DESCRIPTION OF THE TASK. In the data below, which lines hold "from"? Copy every one.

Saved entries.

§

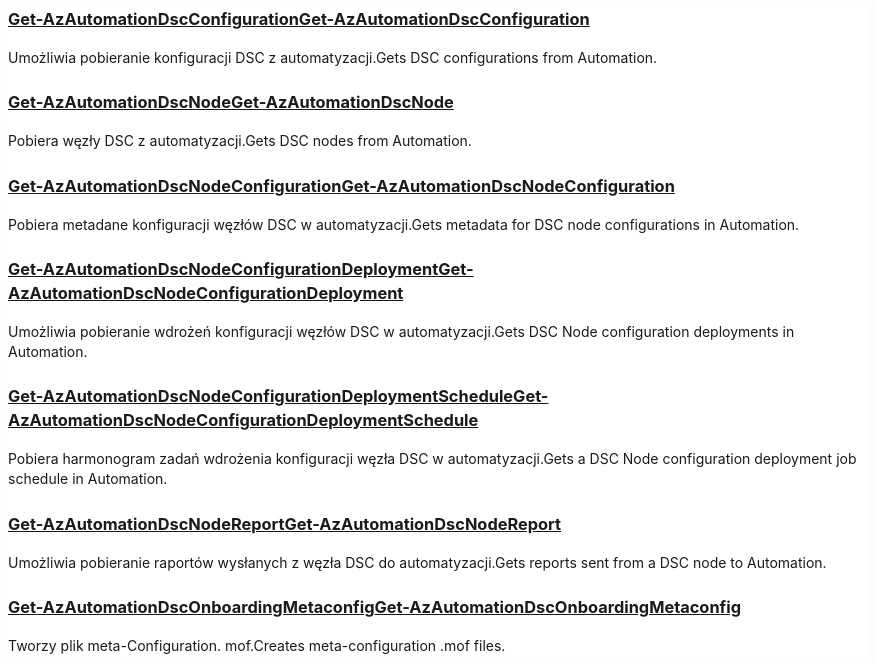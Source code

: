 ### [<span data-ttu-id="1ba0c-123">Get-AzAutomationDscConfiguration</span><span class="sxs-lookup"><span data-stu-id="1ba0c-123">Get-AzAutomationDscConfiguration</span></span>](Get-AzAutomationDscConfiguration.md)
<span data-ttu-id="1ba0c-124">Umożliwia pobieranie konfiguracji DSC z automatyzacji.</span><span class="sxs-lookup"><span data-stu-id="1ba0c-124">Gets DSC configurations from Automation.</span></span>

### [<span data-ttu-id="1ba0c-125">Get-AzAutomationDscNode</span><span class="sxs-lookup"><span data-stu-id="1ba0c-125">Get-AzAutomationDscNode</span></span>](Get-AzAutomationDscNode.md)
<span data-ttu-id="1ba0c-126">Pobiera węzły DSC z automatyzacji.</span><span class="sxs-lookup"><span data-stu-id="1ba0c-126">Gets DSC nodes from Automation.</span></span>

### [<span data-ttu-id="1ba0c-127">Get-AzAutomationDscNodeConfiguration</span><span class="sxs-lookup"><span data-stu-id="1ba0c-127">Get-AzAutomationDscNodeConfiguration</span></span>](Get-AzAutomationDscNodeConfiguration.md)
<span data-ttu-id="1ba0c-128">Pobiera metadane konfiguracji węzłów DSC w automatyzacji.</span><span class="sxs-lookup"><span data-stu-id="1ba0c-128">Gets metadata for DSC node configurations in Automation.</span></span>

### [<span data-ttu-id="1ba0c-129">Get-AzAutomationDscNodeConfigurationDeployment</span><span class="sxs-lookup"><span data-stu-id="1ba0c-129">Get-AzAutomationDscNodeConfigurationDeployment</span></span>](Get-AzAutomationDscNodeConfigurationDeployment.md)
<span data-ttu-id="1ba0c-130">Umożliwia pobieranie wdrożeń konfiguracji węzłów DSC w automatyzacji.</span><span class="sxs-lookup"><span data-stu-id="1ba0c-130">Gets DSC Node configuration deployments in Automation.</span></span>

### [<span data-ttu-id="1ba0c-131">Get-AzAutomationDscNodeConfigurationDeploymentSchedule</span><span class="sxs-lookup"><span data-stu-id="1ba0c-131">Get-AzAutomationDscNodeConfigurationDeploymentSchedule</span></span>](Get-AzAutomationDscNodeConfigurationDeploymentSchedule.md)
<span data-ttu-id="1ba0c-132">Pobiera harmonogram zadań wdrożenia konfiguracji węzła DSC w automatyzacji.</span><span class="sxs-lookup"><span data-stu-id="1ba0c-132">Gets a DSC Node configuration deployment job schedule in Automation.</span></span>

### [<span data-ttu-id="1ba0c-133">Get-AzAutomationDscNodeReport</span><span class="sxs-lookup"><span data-stu-id="1ba0c-133">Get-AzAutomationDscNodeReport</span></span>](Get-AzAutomationDscNodeReport.md)
<span data-ttu-id="1ba0c-134">Umożliwia pobieranie raportów wysłanych z węzła DSC do automatyzacji.</span><span class="sxs-lookup"><span data-stu-id="1ba0c-134">Gets reports sent from a DSC node to Automation.</span></span>

### [<span data-ttu-id="1ba0c-135">Get-AzAutomationDscOnboardingMetaconfig</span><span class="sxs-lookup"><span data-stu-id="1ba0c-135">Get-AzAutomationDscOnboardingMetaconfig</span></span>](Get-AzAutomationDscOnboardingMetaconfig.md)
<span data-ttu-id="1ba0c-136">Tworzy plik meta-Configuration. mof.</span><span class="sxs-lookup"><span data-stu-id="1ba0c-136">Creates meta-configuration .mof files.</span></span>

§

RESPONSE.
<span data-ttu-id="1ba0c-124">Umożliwia pobieranie konfiguracji DSC z automatyzacji.</span><span class="sxs-lookup"><span data-stu-id="1ba0c-124">Gets DSC configurations from Automation.</span></span>
<span data-ttu-id="1ba0c-126">Pobiera węzły DSC z automatyzacji.</span><span class="sxs-lookup"><span data-stu-id="1ba0c-126">Gets DSC nodes from Automation.</span></span>
<span data-ttu-id="1ba0c-134">Umożliwia pobieranie raportów wysłanych z węzła DSC do automatyzacji.</span><span class="sxs-lookup"><span data-stu-id="1ba0c-134">Gets reports sent from a DSC node to Automation.</span></span>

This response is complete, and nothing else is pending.